■ Supplied data:
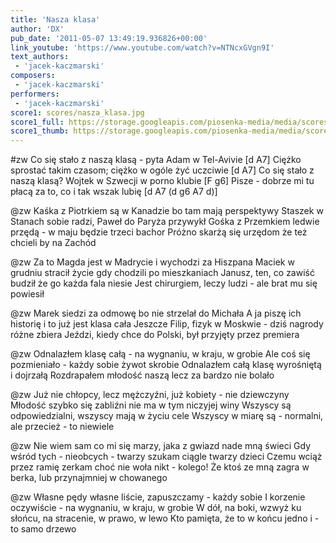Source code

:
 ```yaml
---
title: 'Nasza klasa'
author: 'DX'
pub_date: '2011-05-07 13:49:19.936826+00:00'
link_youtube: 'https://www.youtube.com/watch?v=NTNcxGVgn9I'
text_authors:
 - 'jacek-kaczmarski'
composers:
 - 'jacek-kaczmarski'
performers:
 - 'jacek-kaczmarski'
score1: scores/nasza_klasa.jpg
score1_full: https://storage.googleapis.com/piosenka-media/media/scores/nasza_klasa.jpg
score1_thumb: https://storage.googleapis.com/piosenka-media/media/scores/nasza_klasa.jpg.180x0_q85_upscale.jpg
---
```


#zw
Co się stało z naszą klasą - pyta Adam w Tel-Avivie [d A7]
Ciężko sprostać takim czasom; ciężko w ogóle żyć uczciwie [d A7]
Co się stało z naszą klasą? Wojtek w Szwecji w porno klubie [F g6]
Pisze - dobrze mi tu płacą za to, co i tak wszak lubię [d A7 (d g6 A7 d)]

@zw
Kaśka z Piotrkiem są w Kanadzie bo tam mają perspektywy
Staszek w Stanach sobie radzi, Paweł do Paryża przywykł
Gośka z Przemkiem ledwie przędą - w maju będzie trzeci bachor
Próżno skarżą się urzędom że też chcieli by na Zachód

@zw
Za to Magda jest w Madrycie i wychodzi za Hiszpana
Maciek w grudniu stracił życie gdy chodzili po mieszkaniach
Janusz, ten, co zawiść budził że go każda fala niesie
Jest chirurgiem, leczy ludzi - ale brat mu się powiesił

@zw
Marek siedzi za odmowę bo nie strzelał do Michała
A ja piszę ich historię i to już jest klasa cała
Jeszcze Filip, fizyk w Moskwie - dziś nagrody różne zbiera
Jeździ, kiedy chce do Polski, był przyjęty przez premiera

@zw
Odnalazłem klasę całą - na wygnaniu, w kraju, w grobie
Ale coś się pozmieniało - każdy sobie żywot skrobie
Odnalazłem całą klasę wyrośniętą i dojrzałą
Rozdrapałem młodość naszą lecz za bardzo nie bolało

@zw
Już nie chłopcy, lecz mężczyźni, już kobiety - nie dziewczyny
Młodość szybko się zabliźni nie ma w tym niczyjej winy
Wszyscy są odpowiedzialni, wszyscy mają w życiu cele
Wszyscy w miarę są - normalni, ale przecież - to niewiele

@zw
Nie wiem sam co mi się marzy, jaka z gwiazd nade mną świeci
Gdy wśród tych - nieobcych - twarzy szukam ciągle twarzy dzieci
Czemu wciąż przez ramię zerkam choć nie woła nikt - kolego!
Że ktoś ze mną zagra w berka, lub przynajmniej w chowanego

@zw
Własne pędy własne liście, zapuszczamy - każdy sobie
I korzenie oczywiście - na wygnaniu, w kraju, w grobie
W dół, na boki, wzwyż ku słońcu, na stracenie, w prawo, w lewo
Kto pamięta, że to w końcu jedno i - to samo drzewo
--
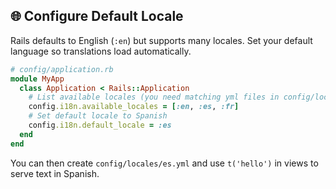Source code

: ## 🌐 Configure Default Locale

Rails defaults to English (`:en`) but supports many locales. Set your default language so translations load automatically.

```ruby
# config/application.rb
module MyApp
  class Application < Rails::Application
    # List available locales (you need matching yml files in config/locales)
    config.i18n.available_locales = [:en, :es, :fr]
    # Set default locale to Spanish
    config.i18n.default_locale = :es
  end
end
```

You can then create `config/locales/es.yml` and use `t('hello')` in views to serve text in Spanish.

■ Task description:
Search the material above for the word "scores", and return each line that holds it.

■ Completed task:
score1: scores/nasza_klasa.jpg
score1_full: https://storage.googleapis.com/piosenka-media/media/scores/nasza_klasa.jpg
score1_thumb: https://storage.googleapis.com/piosenka-media/media/scores/nasza_klasa.jpg.180x0_q85_upscale.jpg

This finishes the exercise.